Would you please write out only the lines running from the top of the listing through the one holding "A default, standard", exactly, with both ends kept and pictures left out?
[Start of section]
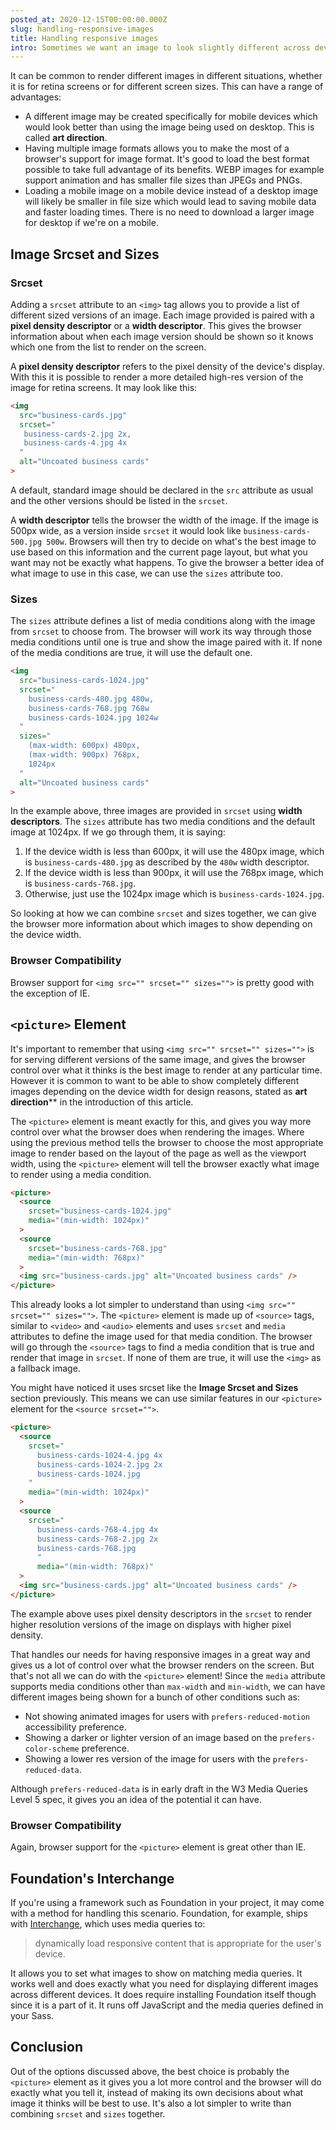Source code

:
```yaml
---
posted_at: 2020-12-15T00:00:00.000Z
slug: handling-responsive-images
title: Handling responsive images
intro: Sometimes we want an image to look slightly different across devices or show a different image entirely.
---
```


It can be common to render different images in different situations, whether it is for retina screens or for different screen sizes. This can have a range of advantages:

- A different image may be created specifically for mobile devices which would look better than using the image being used on desktop. This is called **art direction**.
- Having multiple image formats allows you to make the most of a browser's support for image format. It's good to load the best format possible to take full advantage of its benefits. WEBP images for example support animation and has smaller file sizes than JPEGs and PNGs.
- Loading a mobile image on a mobile device instead of a desktop image will likely be smaller in file size which would lead to saving mobile data and faster loading times. There is no need to download a larger image for desktop if we're on a mobile.

## Image Srcset and Sizes

### Srcset

Adding a `srcset` attribute to an `<img>` tag allows you to provide a list of different sized versions of an image. Each image provided is paired with a **pixel density descriptor** or a **width descriptor**. This gives the browser information about when each image version should be shown so it knows which one from the list to render on the screen.

A **pixel density descriptor** refers to the pixel density of the device's display. With this it is possible to render a more detailed high-res version of the image for retina screens. It may look like this:

```html [index.html]
<img
  src="business-cards.jpg"
  srcset="
   business-cards-2.jpg 2x,
   business-cards-4.jpg 4x
  "
  alt="Uncoated business cards"
>
```

A default, standard image should be declared in the `src` attribute as usual and the other versions should be listed in the `srcset`.

A **width descriptor** tells the browser the width of the image. If the image is 500px wide, as a version inside `srcset` it would look like `business-cards-500.jpg 500w`. Browsers will then try to decide on what's the best image to use based on this information and the current page layout, but what you want may not be exactly what happens. To give the browser a better idea of what image to use in this case, we can use the `sizes` attribute too.

### Sizes

The `sizes` attribute defines a list of media conditions along with the image from `srcset` to choose from. The browser will work its way through those media conditions until one is true and show the image paired with it. If none of the media conditions are true, it will use the default one.

```html [index.html]
<img
  src="business-cards-1024.jpg"
  srcset="
    business-cards-480.jpg 480w,
    business-cards-768.jpg 768w
    business-cards-1024.jpg 1024w
  "
  sizes="
    (max-width: 600px) 480px,
    (max-width: 900px) 768px,
    1024px
  "
  alt="Uncoated business cards"
>
```

In the example above, three images are provided in `srcset` using **width descriptors**. The `sizes` attribute has two media conditions and the default image at 1024px. If we go through them, it is saying:

1. If the device width is less than 600px, it will use the 480px image, which is `business-cards-480.jpg` as described by the `480w` width descriptor.
2. If the device width is less than 900px, it will use the 768px image, which is `business-cards-768.jpg`.
3. Otherwise, just use the 1024px image which is `business-cards-1024.jpg`.

So looking at how we can combine `srcset` and sizes together, we can give the browser more information about which images to show depending on the device width.

### Browser Compatibility

Browser support for `<img src="" srcset="" sizes="">` is pretty good with the exception of IE.

<can-i-use feature="srcset"></can-i-use>

## `<picture>` Element

It's important to remember that using `<img src="" srcset="" sizes="">` is for serving different versions of the same image, and gives the browser control over what it thinks is the best image to render at any particular time. However it is common to want to be able to show completely different images depending on the device width for design reasons, stated as **art direction**** in the introduction of this article.

The `<picture>` element is meant exactly for this, and gives you way more control over what the browser does when rendering the images. Where using the previous method tells the browser to choose the most appropriate image to render based on the layout of the page as well as the viewport width, using the `<picture>` element will tell the browser exactly what image to render using a media condition.

```html [index.html]
<picture>
  <source 
    srcset="business-cards-1024.jpg"
    media="(min-width: 1024px)"
  >
  <source 
    srcset="business-cards-768.jpg"
    media="(min-width: 768px)"
  >
  <img src="business-cards.jpg" alt="Uncoated business cards" />
</picture>
```

This already looks a lot simpler to understand than using `<img src="" srcset="" sizes="">`. The `<picture>` element is made up of `<source>` tags, similar to `<video>` and `<audio>` elements and uses `srcset` and `media` attributes to define the image used for that media condition. The browser will go through the `<source>` tags to find a media condition that is true and render that image in `srcset`. If none of them are true, it will use the `<img>` as a fallback image.

You might have noticed it uses srcset like the **Image Srcset and Sizes** section previously. This means we can use similar features in our `<picture>` element for the `<source srcset="">`.

```html [index.html]
<picture>
  <source 
    srcset="
      business-cards-1024-4.jpg 4x
      business-cards-1024-2.jpg 2x
      business-cards-1024.jpg
    "
    media="(min-width: 1024px)"
  >
  <source 
    srcset="
      business-cards-768-4.jpg 4x
      business-cards-768-2.jpg 2x
      business-cards-768.jpg
      "
      media="(min-width: 768px)"
  >
  <img src="business-cards.jpg" alt="Uncoated business cards" />
</picture>
```

The example above uses pixel density descriptors in the `srcset` to render higher resolution versions of the image on displays with higher pixel density.

That handles our needs for having responsive images in a great way and gives us a lot of control over what the browser renders on the screen. But that's not all we can do with the `<picture>` element! Since the `media` attribute supports media conditions other than `max-width` and `min-width`, we can have different images being shown for a bunch of other conditions such as:

- Not showing animated images for users with `prefers-reduced-motion` accessibility preference.
- Showing a darker or lighter version of an image based on the `prefers-color-scheme` preference.
- Showing a lower res version of the image for users with the `prefers-reduced-data`.

Although `prefers-reduced-data` is in early draft in the W3 Media Queries Level 5 spec, it gives you an idea of the potential it can have.

### Browser Compatibility

Again, browser support for the `<picture>` element is great other than IE.

<can-i-use feature="picture"></can-i-use>

## Foundation's Interchange

If you're using a framework such as Foundation in your project, it may come with a method for handling this scenario. Foundation, for example, ships with [Interchange](https://get.foundation/sites/docs/interchange.html), which uses media queries to:

<blockquote>
  dynamically load responsive content that is appropriate for the user's device.
</blockquote>

It allows you to set what images to show on matching media queries. It works well and does exactly what you need for displaying different images across different devices. It does require installing Foundation itself though since it is a part of it. It runs off JavaScript and the media queries defined in your Sass.

## Conclusion

Out of the options discussed above, the best choice is probably the `<picture>` element as it gives you a lot more control and the browser will do exactly what you tell it, instead of making its own decisions about what image it thinks will be best to use. It's also a lot simpler to write than combining `srcset` and `sizes` together.

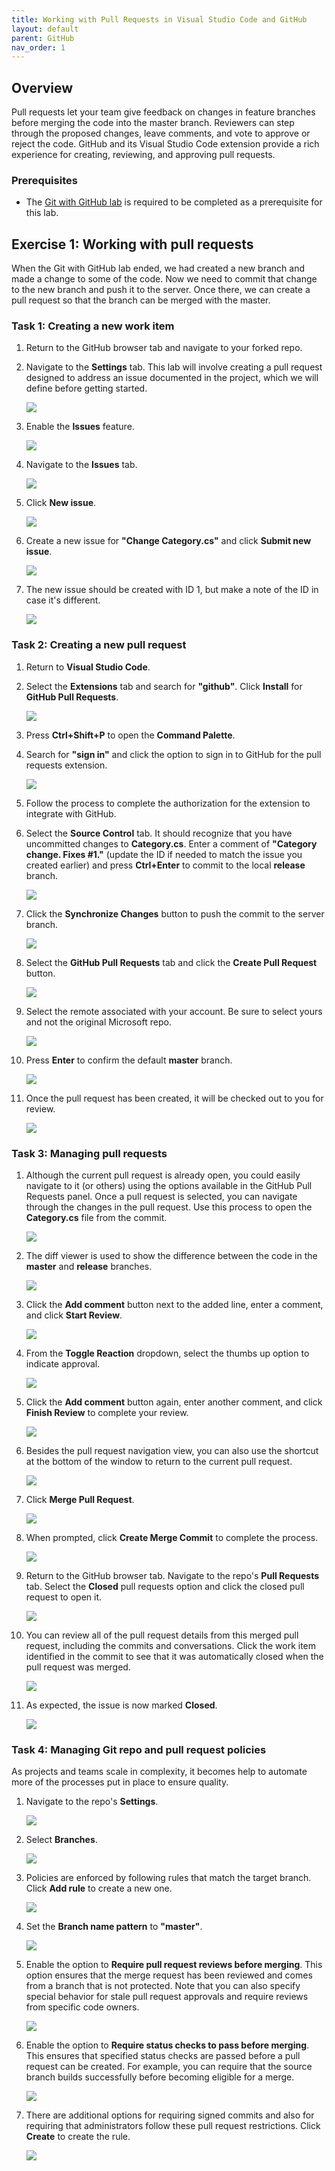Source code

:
 ```yaml
---
title: Working with Pull Requests in Visual Studio Code and GitHub
layout: default
parent: GitHub
nav_order: 1
---
```

<div ></div>

## Overview ##

Pull requests let your team give feedback on changes in feature branches before merging the code into the master branch. Reviewers can step through the proposed changes, leave comments, and vote to approve or reject the code. GitHub and its Visual Studio Code extension provide a rich experience for creating, reviewing, and approving pull requests.

### Prerequisites ###

- The [Git with GitHub lab](../github) is required to be completed as a prerequisite for this lab.

## Exercise 1: Working with pull requests ##

When the Git with GitHub lab ended, we had created a new branch and made a change to some of the code. Now we need to commit that change to the new branch and push it to the server. Once there, we can create a pull request so that the branch can be merged with the master.

### Task 1: Creating a new work item ###

1. Return to the GitHub browser tab and navigate to your forked repo.

1. Navigate to the **Settings** tab. This lab will involve creating a pull request designed to address an issue documented in the project, which we will define before getting started.

    ![](./images/000.png)

1. Enable the **Issues** feature.

    ![](./images/001.png)

1. Navigate to the **Issues** tab.

    ![](./images/002.png)

1. Click **New issue**.

    ![](./images/003.png)

1. Create a new issue for **"Change Category.cs"** and click **Submit new issue**.

    ![](./images/004.png)

1. The new issue should be created with ID 1, but make a note of the ID in case it's different.

    ![](./images/005.png)

### Task 2: Creating a new pull request ###

1. Return to **Visual Studio Code**.

1. Select the **Extensions** tab and search for **"github"**. Click **Install** for **GitHub Pull Requests**.

    ![](./images/006.png)

1. Press **Ctrl+Shift+P** to open the **Command Palette**.

1. Search for **"sign in"** and click the option to sign in to GitHub for the pull requests extension.

    ![](./images/007.png)

1. Follow the process to complete the authorization for the extension to integrate with GitHub.

1. Select the **Source Control** tab. It should recognize that you have uncommitted changes to **Category.cs**. Enter a comment of **"Category change. Fixes #1."** (update the ID if needed to match the issue you created earlier) and press **Ctrl+Enter** to commit to the local **release** branch.

    ![](./images/008.png)

1. Click the **Synchronize Changes** button to push the commit to the server branch.

    ![](./images/009.png)

1. Select the **GitHub Pull Requests** tab and click the **Create Pull Request** button.

    ![](./images/010.png)

1. Select the remote associated with your account. Be sure to select yours and not the original Microsoft repo.

    ![](./images/011.png)

1. Press **Enter** to confirm the default **master** branch.

    ![](./images/012.png)

1. Once the pull request has been created, it will be checked out to you for review.

    ![](./images/013.png)

### Task 3: Managing pull requests ###

1. Although the current pull request is already open, you could easily navigate to it (or others) using the options available in the GitHub Pull Requests panel. Once a pull request is selected, you can navigate through the changes in the pull request. Use this process to open the **Category.cs** file from the commit.

    ![](./images/014.png)

1. The diff viewer is used to show the difference between the code in the **master** and **release** branches.

    ![](./images/015.png)

1. Click the **Add comment** button next to the added line, enter a comment, and click **Start Review**.

    ![](./images/016.png)

1. From the **Toggle Reaction** dropdown, select the thumbs up option to indicate approval.

    ![](./images/017.png)

1. Click the **Add comment** button again, enter another comment, and click **Finish Review** to complete your review.

    ![](./images/018.png)

1. Besides the pull request navigation view, you can also use the shortcut at the bottom of the window to return to the current pull request.

    ![](./images/019.png)

1. Click **Merge Pull Request**.

    ![](./images/020.png)

1. When prompted, click **Create Merge Commit** to complete the process.

    ![](./images/021.png)

1. Return to the GitHub browser tab. Navigate to the repo's **Pull Requests** tab. Select the **Closed** pull requests option and click the closed pull request to open it.

    ![](./images/022.png)

1. You can review all of the pull request details from this merged pull request, including the commits and conversations. Click the work item identified in the commit to see that it was automatically closed when the pull request was merged.

    ![](./images/023.png)

1. As expected, the issue is now marked **Closed**.

    ![](./images/024.png)

### Task 4: Managing Git repo and pull request policies ###

As projects and teams scale in complexity, it becomes help to automate more of the processes put in place to ensure quality.

1. Navigate to the repo's **Settings**.

    ![](./images/025.png)

1. Select **Branches**.

    ![](./images/026.png)

1. Policies are enforced by following rules that match the target branch. Click **Add rule** to create a new one.

    ![](./images/027.png)

1. Set the **Branch name pattern** to **"master"**.

    ![](./images/028.png)

1. Enable the option to **Require pull request reviews before merging**. This option ensures that the merge request has been reviewed and comes from a branch that is not protected. Note that you can also specify special behavior for stale pull request approvals and require reviews from specific code owners.

    ![](./images/029.png)

1. Enable the option to **Require status checks to pass before merging**. This ensures that specified status checks are passed before a pull request can be created. For example, you can require that the source branch builds successfully before becoming eligible for a merge.

    ![](./images/030.png)

1. There are additional options for requiring signed commits and also for requiring that administrators follow these pull request restrictions. Click **Create** to create the rule.

    ![](./images/031.png)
[End of section]
▶ **Task solution**:
Source code

:
```yaml
---
posted_at: 2020-12-15T00:00:00.000Z
slug: handling-responsive-images
title: Handling responsive images
intro: Sometimes we want an image to look slightly different across devices or show a different image entirely.
---
```


It can be common to render different images in different situations, whether it is for retina screens or for different screen sizes. This can have a range of advantages:

- A different image may be created specifically for mobile devices which would look better than using the image being used on desktop. This is called **art direction**.
- Having multiple image formats allows you to make the most of a browser's support for image format. It's good to load the best format possible to take full advantage of its benefits. WEBP images for example support animation and has smaller file sizes than JPEGs and PNGs.
- Loading a mobile image on a mobile device instead of a desktop image will likely be smaller in file size which would lead to saving mobile data and faster loading times. There is no need to download a larger image for desktop if we're on a mobile.

## Image Srcset and Sizes

### Srcset

Adding a `srcset` attribute to an `<img>` tag allows you to provide a list of different sized versions of an image. Each image provided is paired with a **pixel density descriptor** or a **width descriptor**. This gives the browser information about when each image version should be shown so it knows which one from the list to render on the screen.

A **pixel density descriptor** refers to the pixel density of the device's display. With this it is possible to render a more detailed high-res version of the image for retina screens. It may look like this:

```html [index.html]
<img
  src="business-cards.jpg"
  srcset="
   business-cards-2.jpg 2x,
   business-cards-4.jpg 4x
  "
  alt="Uncoated business cards"
>
```

A default, standard image should be declared in the `src` attribute as usual and the other versions should be listed in the `srcset`.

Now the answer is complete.